— Któż to taki? spytał, nie przywiązując zbytniej wagi do odpowiedzi Radyga.
— Nie wiem czy pan sobie przypomina ekonoma u prezesowstwa, Baworski się zwał.
— Pamiętam, miał syna, oddawał go do szkół.
— Tak jest, i niech mi pan daruje, mówił stary, jak to zwykle ubodzy łaknąc chleba, poszedł chłopiec na medycynę.
Radyg się uśmiechnął i dodał: jak ja...
— Jużciż, odparł Wanderski, w tem przecie nic złego nie ma.
— A cóż się z nim stało?
— Jest tu przy szpitalu.
— Kto? Julek Baworski!
— Ano! pan sobie nawet imię jego przypomniał.

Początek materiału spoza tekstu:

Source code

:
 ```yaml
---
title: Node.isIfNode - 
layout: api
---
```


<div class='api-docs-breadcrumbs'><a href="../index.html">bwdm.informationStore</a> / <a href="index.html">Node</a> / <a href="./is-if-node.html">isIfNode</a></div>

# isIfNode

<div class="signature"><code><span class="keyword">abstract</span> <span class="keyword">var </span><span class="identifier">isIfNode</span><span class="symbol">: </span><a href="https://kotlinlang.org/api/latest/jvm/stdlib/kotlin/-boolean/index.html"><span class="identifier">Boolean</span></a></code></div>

— Spodziewam się, bom go dzieckiem czytać uczył w czasie wakacyi; ale, przy jakimże szpitalu? Wszak ja tu zwiedzałem wszystkie.
— Albo ja wiem jak on się nazywa: ale jeśliś pan zwiedzał szpitale jako zwierzchnik, toś go przecie gdzieś napotkać musiał.
Radyg napróżno usiłował sobie przypomnieć.
— To poczciwy, dobry, zacny chłopiec, rzekł Wanderski, przynajmniej przez niego coś posłać było można Robertowi, żeby mu więzienie osłodzić.
— Wiesz gdzie mieszka? spytał Radyg.
— Na Folwarkach, rzekł Wanderski, u rzeźnika Schaby.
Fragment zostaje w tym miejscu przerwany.